This was the life he was living whilst on the Nickelodeon show.
Then, when it was over, what he’d accumulated wasn’t exactly a fortune.
He explained on the Dow Jones show on Thursday (25th June): “And then by the time we finished Drake & Josh — so that was 60 episodes total for the whole show —the median rate, the average rate per episode was about $15,000. So over four years, we wound up making about 900 grand.”
However, that 900 grand (about £680,000 for us UK people) needed to take some other expenses into account.
“We probably, between agent, manager and taxes, we cleared half of that,” he said, but reveals he’s not complaining.

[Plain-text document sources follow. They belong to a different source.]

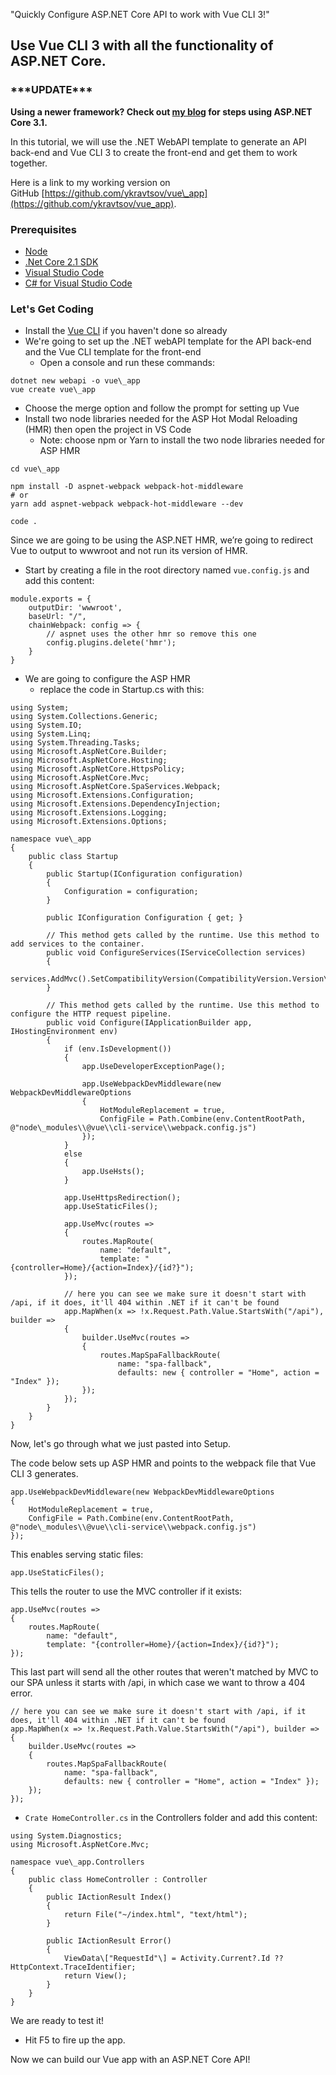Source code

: 

 "Quickly Configure ASP.NET Core API to work with Vue CLI 3!"

## Use Vue CLI 3 with all the functionality of ASP.NET Core.

### \*\*\*UPDATE\*\*\*

**Using a newer framework? Check out [my blog](/vue-cli-net-core-3-1/) for steps using ASP.NET Core 3.1.**

In this tutorial, we will use the .NET WebAPI template to generate an API back-end and Vue CLI 3 to create the front-end and get them to work together.

Here is a link to my working version on GitHub [https://github.com/ykravtsov/vue\_app](https://github.com/ykravtsov/vue_app).

### Prerequisites

- [Node](https://nodejs.org/en/download/)
- [.Net Core 2.1 SDK](https://www.microsoft.com/net/download/archives)
- [Visual Studio Code](https://code.visualstudio.com/download)
- [C# for Visual Studio Code](https://marketplace.visualstudio.com/items?itemName=ms-vscode.csharp)

### Let's Get Coding

- Install the [Vue CLI](https://cli.vuejs.org/) if you haven't done so already
- We're going to set up the .NET webAPI template for the API back-end and the Vue CLI template for the front-end
    - Open a console and run these commands:

```
dotnet new webapi -o vue\_app
vue create vue\_app
```

- Choose the merge option and follow the prompt for setting up Vue
- Install two node libraries needed for the ASP Hot Modal Reloading (HMR) then open the project in VS Code
    - Note: choose npm or Yarn to install the two node libraries needed for ASP HMR

```
cd vue\_app

npm install -D aspnet-webpack webpack-hot-middleware
# or
yarn add aspnet-webpack webpack-hot-middleware --dev

code .
```

Since we are going to be using the ASP.NET HMR, we’re going to redirect Vue to output to wwwroot and not run its version of HMR.

- Start by creating a file in the root directory named `vue.config.js` and add this content:

```
module.exports = {
    outputDir: 'wwwroot',
    baseUrl: "/",
    chainWebpack: config => {
        // aspnet uses the other hmr so remove this one
        config.plugins.delete('hmr');
    }
}
```

- We are going to configure the ASP HMR
    - replace the code in Startup.cs with this:

```
using System;
using System.Collections.Generic;
using System.IO;
using System.Linq;
using System.Threading.Tasks;
using Microsoft.AspNetCore.Builder;
using Microsoft.AspNetCore.Hosting;
using Microsoft.AspNetCore.HttpsPolicy;
using Microsoft.AspNetCore.Mvc;
using Microsoft.AspNetCore.SpaServices.Webpack;
using Microsoft.Extensions.Configuration;
using Microsoft.Extensions.DependencyInjection;
using Microsoft.Extensions.Logging;
using Microsoft.Extensions.Options;

namespace vue\_app
{
    public class Startup
    {
        public Startup(IConfiguration configuration)
        {
            Configuration = configuration;
        }

        public IConfiguration Configuration { get; }

        // This method gets called by the runtime. Use this method to add services to the container.
        public void ConfigureServices(IServiceCollection services)
        {
            services.AddMvc().SetCompatibilityVersion(CompatibilityVersion.Version\_2\_1);
        }

        // This method gets called by the runtime. Use this method to configure the HTTP request pipeline.
        public void Configure(IApplicationBuilder app, IHostingEnvironment env)
        {
            if (env.IsDevelopment())
            {
                app.UseDeveloperExceptionPage();

                app.UseWebpackDevMiddleware(new WebpackDevMiddlewareOptions
                {
                    HotModuleReplacement = true,
                    ConfigFile = Path.Combine(env.ContentRootPath, @"node\_modules\\@vue\\cli-service\\webpack.config.js")
                });
            }
            else
            {
                app.UseHsts();
            }

            app.UseHttpsRedirection();
            app.UseStaticFiles();
            
            app.UseMvc(routes =>
            {
                routes.MapRoute(
                    name: "default",
                    template: "{controller=Home}/{action=Index}/{id?}");
            });

            // here you can see we make sure it doesn't start with /api, if it does, it'll 404 within .NET if it can't be found
            app.MapWhen(x => !x.Request.Path.Value.StartsWith("/api"), builder =>
            {
                builder.UseMvc(routes =>
                {
                    routes.MapSpaFallbackRoute(
                        name: "spa-fallback",
                        defaults: new { controller = "Home", action = "Index" });
                });
            });
        }
    }
}
```

Now, let's go through what we just pasted into Setup.

The code below sets up ASP HMR and points to the webpack file that Vue CLI 3 generates.

```
app.UseWebpackDevMiddleware(new WebpackDevMiddlewareOptions
{
    HotModuleReplacement = true,
    ConfigFile = Path.Combine(env.ContentRootPath, @"node\_modules\\@vue\\cli-service\\webpack.config.js")
});
```

This enables serving static files:

```
app.UseStaticFiles();
```

This tells the router to use the MVC controller if it exists:

```
app.UseMvc(routes =>
{
    routes.MapRoute(
        name: "default",
        template: "{controller=Home}/{action=Index}/{id?}");
});
```

This last part will send all the other routes that weren't matched by MVC to our SPA unless it starts with /api, in which case we want to throw a 404 error.

```
// here you can see we make sure it doesn't start with /api, if it does, it'll 404 within .NET if it can't be found
app.MapWhen(x => !x.Request.Path.Value.StartsWith("/api"), builder =>
{
    builder.UseMvc(routes =>
    {
        routes.MapSpaFallbackRoute(
            name: "spa-fallback",
            defaults: new { controller = "Home", action = "Index" });
    });
});
```

- `Crate HomeController.cs` in the Controllers folder and add this content:

```
using System.Diagnostics;
using Microsoft.AspNetCore.Mvc;

namespace vue\_app.Controllers
{
    public class HomeController : Controller
    {
        public IActionResult Index()
        {
            return File("~/index.html", "text/html");
        }

        public IActionResult Error()
        {
            ViewData\["RequestId"\] = Activity.Current?.Id ?? HttpContext.TraceIdentifier;
            return View();
        }
    }
}
```

We are ready to test it!

- Hit F5 to fire up the app.

Now we can build our Vue app with an ASP.NET Core API!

“We were making about $125,000 (£94689.80) a year. And people always will say, ‘Well, compared to so many other tougher jobs, like who are you to say anything?’ And I go, ‘I’m not,’” he said on the show, explaining that the reason he brings it up is to stop the misconception that child stars are loaded.
“The only reason I say it is because people always assume that it’s so much more and why would you ever have to work again? But of course, if you made the salary of a dentist or something like that, you couldn’t just stop working after four years.”
He said there’s ‘no residuals’ in children’s television, which is the fee some actors receive for re-runs of their projects.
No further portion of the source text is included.